IPLD: Como a Rússia conseguiu minimizar os efeitos das sanções? Quais estratégias foram adotadas para isso? 

Daniela: Inicialmente, é importante considerar que o atual conflito se iniciou em 2014, quando ocorreu a anexação da Crimeia. Desde então, a Rússia construiu um conjunto de mecanismos formais e informais para evadir aos efeitos de sanções internacionais com bastante robustez. No caso dos canais formais de atuação, buscou-se estabelecer novos parceiros comerciais que não estariam dispostos a adotar as sanções, em especial no sul global; o fortalecimento de atores domésticos que pudessem substituir serviços contratados no exterior, como as companhias de transporte e de seguro de mercadorias; a construção e o robustecimento de mecanismos comerciais e financeiros alternativos, como negociações em moedas nacionais e o recurso a outros instrumentos de transações além do SWIFT; a adoção de estratégias de contra sanções para aumentar os custos sobre os Estados sancionadores; e o aumento das reservas em ouro como mecanismo de precaução em relação ao congelamento das reservas internacionais do país em dólar. Já os mecanismos informais oscilam entre instrumentos pouco regulados ou até mesmo ilícitos. São eles a diminuição da transparência na circulação de mercadorias; o recurso ao escambo para trocas comerciais internacionais; o uso de laranjas para a transferência da propriedade de ativos de indivíduos sancionados; e o recurso às criptomoedas. 

banner-artigo-csa-ipld

IPLD: Considerando as discussões realizadas sobre sanções internacionais em 2023, no Congresso Internacional do IPLD, o que mudou desde então? 

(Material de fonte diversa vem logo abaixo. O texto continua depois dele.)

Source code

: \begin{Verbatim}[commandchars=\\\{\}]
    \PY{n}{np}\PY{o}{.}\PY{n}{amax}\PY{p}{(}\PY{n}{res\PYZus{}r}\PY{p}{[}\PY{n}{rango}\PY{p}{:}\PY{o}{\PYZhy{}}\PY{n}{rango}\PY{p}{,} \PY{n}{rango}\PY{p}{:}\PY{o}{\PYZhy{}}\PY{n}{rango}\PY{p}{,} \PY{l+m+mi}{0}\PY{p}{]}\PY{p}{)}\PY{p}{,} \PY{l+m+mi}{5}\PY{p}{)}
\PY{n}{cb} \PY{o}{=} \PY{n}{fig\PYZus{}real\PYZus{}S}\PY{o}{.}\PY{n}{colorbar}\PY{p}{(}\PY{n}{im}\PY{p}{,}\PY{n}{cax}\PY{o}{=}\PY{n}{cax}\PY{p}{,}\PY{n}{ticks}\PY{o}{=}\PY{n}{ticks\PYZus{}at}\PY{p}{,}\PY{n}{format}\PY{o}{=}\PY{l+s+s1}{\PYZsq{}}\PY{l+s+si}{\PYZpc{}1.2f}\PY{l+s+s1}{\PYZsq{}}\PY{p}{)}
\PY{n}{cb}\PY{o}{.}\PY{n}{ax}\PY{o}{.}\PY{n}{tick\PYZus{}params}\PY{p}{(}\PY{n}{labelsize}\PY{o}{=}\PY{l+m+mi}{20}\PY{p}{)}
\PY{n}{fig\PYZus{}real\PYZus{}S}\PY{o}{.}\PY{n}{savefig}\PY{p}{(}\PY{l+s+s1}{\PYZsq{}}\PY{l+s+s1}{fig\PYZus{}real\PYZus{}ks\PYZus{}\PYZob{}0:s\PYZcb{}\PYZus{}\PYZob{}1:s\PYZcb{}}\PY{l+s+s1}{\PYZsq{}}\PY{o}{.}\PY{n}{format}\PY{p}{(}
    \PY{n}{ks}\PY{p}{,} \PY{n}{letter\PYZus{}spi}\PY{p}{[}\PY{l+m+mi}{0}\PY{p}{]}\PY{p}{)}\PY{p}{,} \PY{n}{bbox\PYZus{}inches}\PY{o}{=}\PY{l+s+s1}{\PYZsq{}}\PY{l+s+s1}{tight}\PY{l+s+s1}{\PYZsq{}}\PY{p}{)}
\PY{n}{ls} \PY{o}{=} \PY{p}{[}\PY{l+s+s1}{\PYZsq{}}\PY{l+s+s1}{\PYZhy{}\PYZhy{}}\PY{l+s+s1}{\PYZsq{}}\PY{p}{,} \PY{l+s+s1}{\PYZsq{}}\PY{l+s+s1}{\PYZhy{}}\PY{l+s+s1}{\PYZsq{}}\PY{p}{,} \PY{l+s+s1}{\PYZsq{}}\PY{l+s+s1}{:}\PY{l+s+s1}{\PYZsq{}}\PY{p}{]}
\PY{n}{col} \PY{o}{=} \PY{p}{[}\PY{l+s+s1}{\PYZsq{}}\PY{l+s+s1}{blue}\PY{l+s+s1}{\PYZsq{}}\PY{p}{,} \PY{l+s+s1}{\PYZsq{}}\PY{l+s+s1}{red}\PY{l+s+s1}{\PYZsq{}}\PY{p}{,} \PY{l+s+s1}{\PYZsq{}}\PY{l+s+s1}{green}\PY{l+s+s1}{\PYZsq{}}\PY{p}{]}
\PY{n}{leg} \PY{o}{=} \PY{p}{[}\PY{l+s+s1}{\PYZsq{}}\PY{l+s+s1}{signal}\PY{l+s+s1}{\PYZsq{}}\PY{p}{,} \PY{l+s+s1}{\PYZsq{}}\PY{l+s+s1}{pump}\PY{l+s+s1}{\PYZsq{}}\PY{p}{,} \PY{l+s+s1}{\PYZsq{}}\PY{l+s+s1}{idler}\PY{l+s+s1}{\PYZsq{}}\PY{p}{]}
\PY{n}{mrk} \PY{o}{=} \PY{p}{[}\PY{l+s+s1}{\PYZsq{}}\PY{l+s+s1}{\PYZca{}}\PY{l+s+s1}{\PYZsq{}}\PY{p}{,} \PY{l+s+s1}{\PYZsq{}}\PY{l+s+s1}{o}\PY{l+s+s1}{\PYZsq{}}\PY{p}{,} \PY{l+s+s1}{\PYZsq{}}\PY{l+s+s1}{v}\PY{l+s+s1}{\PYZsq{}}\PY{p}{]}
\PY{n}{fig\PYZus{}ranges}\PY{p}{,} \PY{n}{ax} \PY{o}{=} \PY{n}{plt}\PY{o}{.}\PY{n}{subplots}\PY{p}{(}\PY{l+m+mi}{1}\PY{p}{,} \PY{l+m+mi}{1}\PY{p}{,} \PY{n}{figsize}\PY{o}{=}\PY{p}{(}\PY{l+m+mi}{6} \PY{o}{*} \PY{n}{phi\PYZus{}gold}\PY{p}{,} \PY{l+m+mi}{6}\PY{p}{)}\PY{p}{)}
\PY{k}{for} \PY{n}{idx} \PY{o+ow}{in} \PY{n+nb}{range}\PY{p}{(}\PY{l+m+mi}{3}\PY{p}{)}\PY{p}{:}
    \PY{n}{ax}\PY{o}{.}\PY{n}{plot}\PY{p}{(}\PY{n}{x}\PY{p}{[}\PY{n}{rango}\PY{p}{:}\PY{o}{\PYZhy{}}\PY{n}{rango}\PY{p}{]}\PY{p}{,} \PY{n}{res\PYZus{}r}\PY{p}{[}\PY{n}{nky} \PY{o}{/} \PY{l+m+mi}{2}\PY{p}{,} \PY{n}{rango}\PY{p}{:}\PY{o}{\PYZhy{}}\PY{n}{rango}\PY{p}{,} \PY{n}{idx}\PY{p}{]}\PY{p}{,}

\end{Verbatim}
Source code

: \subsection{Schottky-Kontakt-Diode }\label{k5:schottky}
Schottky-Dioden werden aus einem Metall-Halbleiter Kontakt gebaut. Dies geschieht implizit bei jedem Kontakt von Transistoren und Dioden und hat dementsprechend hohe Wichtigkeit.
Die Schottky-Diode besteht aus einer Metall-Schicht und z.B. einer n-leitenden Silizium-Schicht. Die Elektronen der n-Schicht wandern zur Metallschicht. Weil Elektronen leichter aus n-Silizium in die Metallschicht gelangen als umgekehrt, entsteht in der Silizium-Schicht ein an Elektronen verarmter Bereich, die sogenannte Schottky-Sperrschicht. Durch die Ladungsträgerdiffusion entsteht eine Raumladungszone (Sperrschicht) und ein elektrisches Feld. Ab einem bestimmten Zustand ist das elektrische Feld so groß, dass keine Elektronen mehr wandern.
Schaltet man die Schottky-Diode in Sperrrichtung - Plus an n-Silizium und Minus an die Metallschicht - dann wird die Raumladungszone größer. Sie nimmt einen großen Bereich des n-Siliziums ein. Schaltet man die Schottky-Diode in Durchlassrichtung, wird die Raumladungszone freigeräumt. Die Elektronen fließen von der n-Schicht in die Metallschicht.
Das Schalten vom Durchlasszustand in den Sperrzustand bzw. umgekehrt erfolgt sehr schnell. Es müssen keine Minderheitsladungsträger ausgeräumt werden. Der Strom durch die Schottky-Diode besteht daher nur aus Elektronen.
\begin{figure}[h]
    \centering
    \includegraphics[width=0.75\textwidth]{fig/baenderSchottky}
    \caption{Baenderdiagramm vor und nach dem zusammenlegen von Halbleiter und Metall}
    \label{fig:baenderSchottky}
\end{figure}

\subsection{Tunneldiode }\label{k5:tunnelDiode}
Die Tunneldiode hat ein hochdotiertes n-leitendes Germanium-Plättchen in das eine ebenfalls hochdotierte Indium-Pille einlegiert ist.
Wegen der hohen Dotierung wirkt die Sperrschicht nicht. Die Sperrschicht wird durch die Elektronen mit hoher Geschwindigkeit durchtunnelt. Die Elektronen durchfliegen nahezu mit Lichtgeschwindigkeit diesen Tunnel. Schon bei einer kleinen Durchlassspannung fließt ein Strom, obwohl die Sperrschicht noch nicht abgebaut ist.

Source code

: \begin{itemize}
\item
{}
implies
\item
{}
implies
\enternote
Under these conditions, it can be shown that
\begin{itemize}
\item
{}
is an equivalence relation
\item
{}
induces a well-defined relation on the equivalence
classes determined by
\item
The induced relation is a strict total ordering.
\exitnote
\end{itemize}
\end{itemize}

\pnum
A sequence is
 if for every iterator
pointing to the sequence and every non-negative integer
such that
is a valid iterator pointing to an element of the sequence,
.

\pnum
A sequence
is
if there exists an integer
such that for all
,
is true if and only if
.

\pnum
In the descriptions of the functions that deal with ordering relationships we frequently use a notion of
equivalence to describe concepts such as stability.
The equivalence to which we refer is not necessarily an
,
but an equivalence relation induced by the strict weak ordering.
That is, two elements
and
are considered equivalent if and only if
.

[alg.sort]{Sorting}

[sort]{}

Daniela: A situação em 2024 é composta por três principais mudanças no contexto da escalada das tensões entre Rússia e Ucrânia iniciadas em 2022. Primeiramente, o atual cenário de guerra parece indicar a consolidação da posição russa nos territórios sob disputa com a Ucrânia na região do Donbass, desde o Norte, em Kharkiv, até o Sul, em Kherson. A contraofensiva ucraniana de 2023 não foi efetiva como à de 2022 no que diz respeito à retomada de territórios, dada uma combinação de melhor planejamento da ocupação russa, consolidação da infraestrutura russa nos territórios conquistados, menores recursos e um planejamento menos eficiente das ações das forças armadas ucranianas. Diante disso, do ponto de vista bélico, a tendência observada segue sendo pelo congelamento de uma situação na qual o domínio russo sobre o território ucraniano se consolide de fato, mas não de direito. Em segundo lugar, há a persistência da ineficácia das sanções, apontando para uma recuperação dos indicadores da economia russa para níveis, inclusive, mais positivos do que antes do conflito. A vitória por uma maioria expressiva de votos do presidente Vladimir Putin para mais um mandato, em março de 2024, como discutido na pergunta anterior, pode ser entendida também como um reflexo dessa ineficácia. Por fim, não menos importante, a escalada das tensões no Oriente Médio em outubro de 2023 e as eleições presidenciais nos Estados Unidos da América em 2024 podem apontar para mudanças significativas no cenário internacional que, somadas a uma exaustão das sociedades ocidentais em relação ao conflito russo-ucraniano, indiquem uma tendência de diminuição do apoio ocidental ao esforço de guerra de Kiev, o que deve ter impactos significativos no campo de batalha. 

Conheça a entrevistada 

Daniela Secches 

Daniela Vieira Secches é doutora em Relações Internacionais pela Pontifícia Universidade Católica de Minas Gerais (PUC Minas); mestre em Ciência Política pela Universidade de Masaryk, República Tcheca; bacharel em Direito pela Universidade Federal de Minas Gerais (UFMG) e em Relações Internacionais pela PUC Minas. É coordenadora da graduação em Relações Internacionais e professora permanente do Programa de pósgraduação em Relações Internacionais da PUC Minas. É membro do Grupo de Pesquisa sobre Potências Médias (GPPM) e da direção da Associação Brasileira de Relações Internacionais (ABRI, 2023-2025).